= Extracted material =
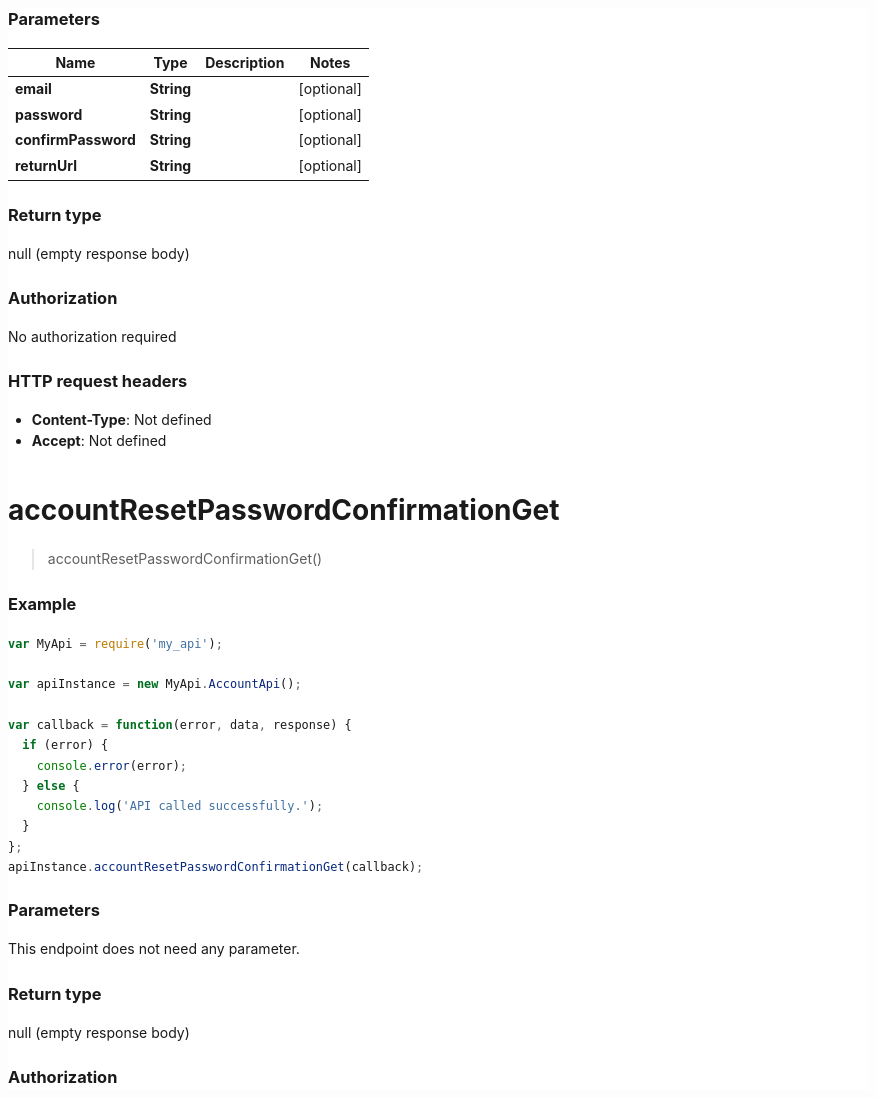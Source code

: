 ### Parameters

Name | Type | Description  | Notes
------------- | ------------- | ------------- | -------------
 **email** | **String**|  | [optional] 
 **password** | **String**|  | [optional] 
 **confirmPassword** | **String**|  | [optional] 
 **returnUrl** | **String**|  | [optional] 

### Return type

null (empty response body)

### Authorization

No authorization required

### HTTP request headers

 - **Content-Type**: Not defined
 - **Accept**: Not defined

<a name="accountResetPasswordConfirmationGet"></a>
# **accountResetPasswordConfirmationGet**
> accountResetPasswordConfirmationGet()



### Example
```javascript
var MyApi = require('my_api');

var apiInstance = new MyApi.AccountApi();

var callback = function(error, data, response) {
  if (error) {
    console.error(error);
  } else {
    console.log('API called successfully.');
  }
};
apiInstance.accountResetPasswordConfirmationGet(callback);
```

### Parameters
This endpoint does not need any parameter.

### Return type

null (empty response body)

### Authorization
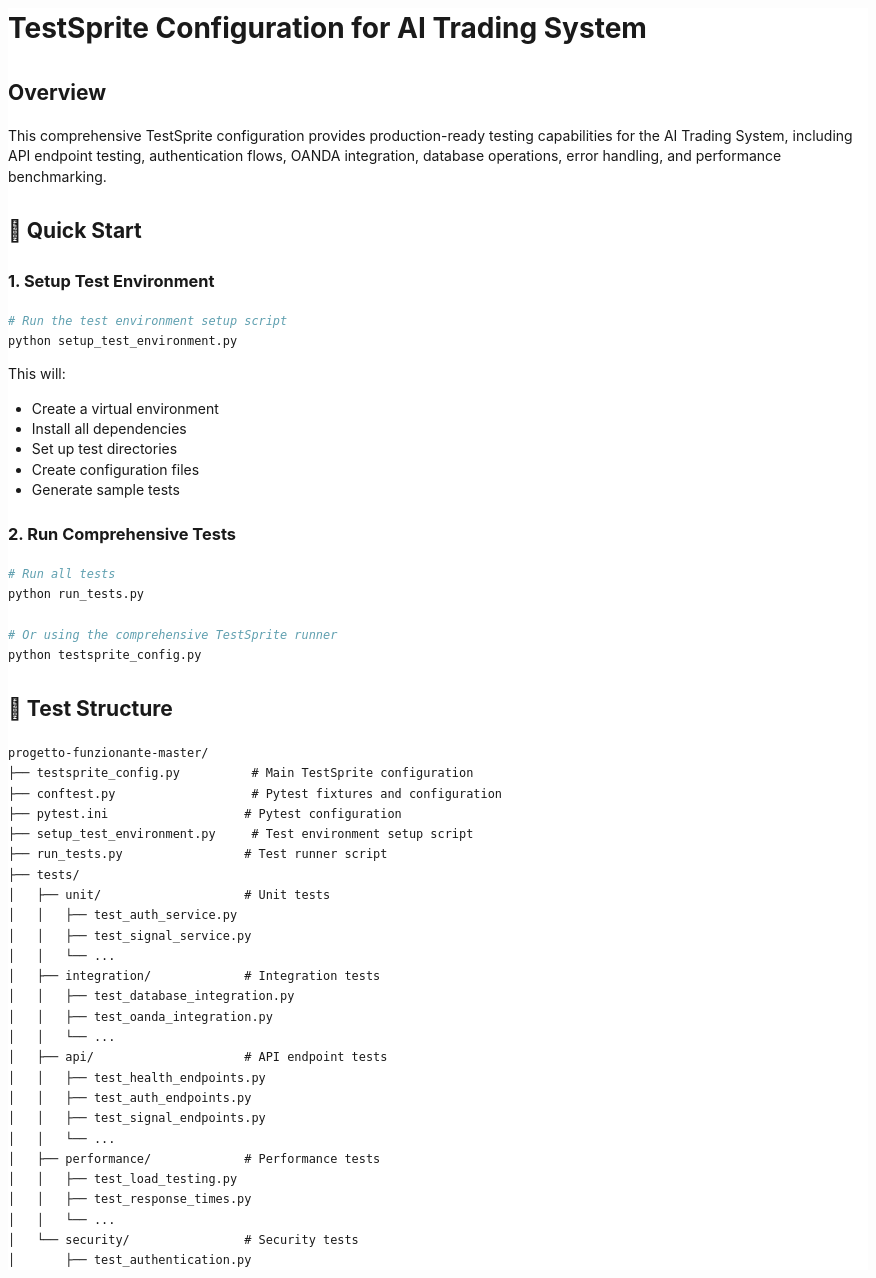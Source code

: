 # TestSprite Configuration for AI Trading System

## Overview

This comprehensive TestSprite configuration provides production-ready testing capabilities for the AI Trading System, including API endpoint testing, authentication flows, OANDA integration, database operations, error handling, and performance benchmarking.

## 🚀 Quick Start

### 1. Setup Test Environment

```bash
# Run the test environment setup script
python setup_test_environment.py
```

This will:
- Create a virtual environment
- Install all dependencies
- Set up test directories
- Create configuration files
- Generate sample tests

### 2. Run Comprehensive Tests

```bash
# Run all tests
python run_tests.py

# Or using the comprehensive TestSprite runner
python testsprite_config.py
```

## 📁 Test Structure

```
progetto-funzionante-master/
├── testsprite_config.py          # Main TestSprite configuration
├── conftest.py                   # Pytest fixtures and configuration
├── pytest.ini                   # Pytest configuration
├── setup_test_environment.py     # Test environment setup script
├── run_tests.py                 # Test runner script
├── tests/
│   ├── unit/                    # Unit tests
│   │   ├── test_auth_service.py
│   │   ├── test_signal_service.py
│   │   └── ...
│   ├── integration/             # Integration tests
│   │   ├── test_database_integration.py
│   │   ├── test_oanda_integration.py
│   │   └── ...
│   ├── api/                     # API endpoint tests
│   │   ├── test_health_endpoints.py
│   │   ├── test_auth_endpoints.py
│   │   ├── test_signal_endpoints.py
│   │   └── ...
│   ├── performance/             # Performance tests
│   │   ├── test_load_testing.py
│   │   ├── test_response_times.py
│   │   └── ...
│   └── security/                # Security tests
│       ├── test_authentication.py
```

= Work to be completed =
Find each line in the records holding the string "runner" and show it.

= Reply =
# Or using the comprehensive TestSprite runner
├── run_tests.py                 # Test runner script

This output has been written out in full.